Навстречу им торопился слуга.

— Это Леонард, — представил его доктор.

— А что, собак нет? — удивился адвокат. — Этот замок — неплохая приманка для воров.

— В наших краях мало кто знает, что Ла Шенэ — настоящий музей, отозвался доктор. — Местные считают господина Руайера просто старым чудаком.

Леонард открыл решетчатые ворота.

— Прошу вас, господа, извините, что я не успел переодеться. Я занимался Бланшеттой. Мсье в библиотеке.

Старый слуга отличался такой худобой, что даже удостоился чести быть заснятым на пленку. Его нос был похож на клюв, а кожаная куртка блестела, как птичье оперение.

— Бланшетта, — объяснил доктор, — это кобыла господина Руайера. Прекрасное животное — и знает эти места лучше, чем охотничья собака. Я бы даже рискнул сказать, что это она прогуливает своего хозяина и выбирает для него маршруты. Я ведь говорил уже, что господин Руайер больше не ездит в автомобилях? У него есть только маленький грузовичок, который служит для поездок за покупками.

Широкая стеклянная дверь библиотеки выходила в сад. Господин Руайер уже встречал гостей. Он был довольно высок ростом, но сгорблен; поседевшие волосы и изможденный вид делали его похожим на монаха.
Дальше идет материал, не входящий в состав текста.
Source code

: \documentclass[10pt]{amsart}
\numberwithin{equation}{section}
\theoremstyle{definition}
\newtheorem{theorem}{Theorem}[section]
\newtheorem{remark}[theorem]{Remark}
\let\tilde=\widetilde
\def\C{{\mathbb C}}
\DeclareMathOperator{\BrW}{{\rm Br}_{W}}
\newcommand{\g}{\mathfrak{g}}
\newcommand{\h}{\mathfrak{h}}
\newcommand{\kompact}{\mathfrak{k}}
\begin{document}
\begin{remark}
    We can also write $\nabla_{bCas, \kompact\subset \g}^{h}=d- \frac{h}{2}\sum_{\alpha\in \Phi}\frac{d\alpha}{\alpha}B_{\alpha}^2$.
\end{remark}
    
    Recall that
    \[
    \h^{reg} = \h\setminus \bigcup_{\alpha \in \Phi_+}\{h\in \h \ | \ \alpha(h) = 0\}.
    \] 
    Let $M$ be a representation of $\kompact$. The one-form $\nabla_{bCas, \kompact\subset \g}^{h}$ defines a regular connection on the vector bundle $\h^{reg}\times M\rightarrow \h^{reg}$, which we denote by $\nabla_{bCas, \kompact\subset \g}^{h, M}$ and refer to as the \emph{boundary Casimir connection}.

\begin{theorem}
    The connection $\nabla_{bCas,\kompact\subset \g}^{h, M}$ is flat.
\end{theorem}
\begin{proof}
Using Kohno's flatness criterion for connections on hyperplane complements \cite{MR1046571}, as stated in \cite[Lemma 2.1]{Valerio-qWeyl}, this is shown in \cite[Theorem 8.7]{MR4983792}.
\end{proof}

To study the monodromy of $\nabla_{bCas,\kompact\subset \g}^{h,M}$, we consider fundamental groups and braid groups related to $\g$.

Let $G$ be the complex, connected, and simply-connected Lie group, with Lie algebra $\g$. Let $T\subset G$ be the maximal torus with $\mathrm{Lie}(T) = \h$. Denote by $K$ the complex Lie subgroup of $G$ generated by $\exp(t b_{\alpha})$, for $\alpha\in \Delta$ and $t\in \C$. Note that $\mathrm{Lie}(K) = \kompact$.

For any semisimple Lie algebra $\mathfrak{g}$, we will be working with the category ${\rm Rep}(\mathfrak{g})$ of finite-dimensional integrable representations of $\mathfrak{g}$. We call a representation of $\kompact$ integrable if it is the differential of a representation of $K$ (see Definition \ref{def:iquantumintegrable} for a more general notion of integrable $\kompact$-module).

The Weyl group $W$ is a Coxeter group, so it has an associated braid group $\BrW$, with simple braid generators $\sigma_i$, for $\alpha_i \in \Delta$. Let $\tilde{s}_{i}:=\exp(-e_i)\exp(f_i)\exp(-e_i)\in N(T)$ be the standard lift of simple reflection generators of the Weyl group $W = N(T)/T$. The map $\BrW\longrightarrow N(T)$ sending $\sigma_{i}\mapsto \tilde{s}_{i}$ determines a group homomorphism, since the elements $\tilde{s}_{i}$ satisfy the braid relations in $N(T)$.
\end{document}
Руайер представлял собой резкий контраст крепкому и простоватому доктору Додену.

— Добро пожаловать в Ла Шенэ, — проговорил он.

Пока шли взаимные приветствия, Без Козыря успел заглянуть в просторную комнату, показавшуюся ему мрачной из-за множества книг, пустого — ни единого цветка — письменного стола и строгих кресел, А Без Козыря любил беспорядок. Хозяин в трауре, библиотека по стойке «смирно», замерший в безмолвии дом… «Бр-р-р, — сказал себе Без Козыря, — здесь и жить надо как на цыпочках!» Но тут он насторожился…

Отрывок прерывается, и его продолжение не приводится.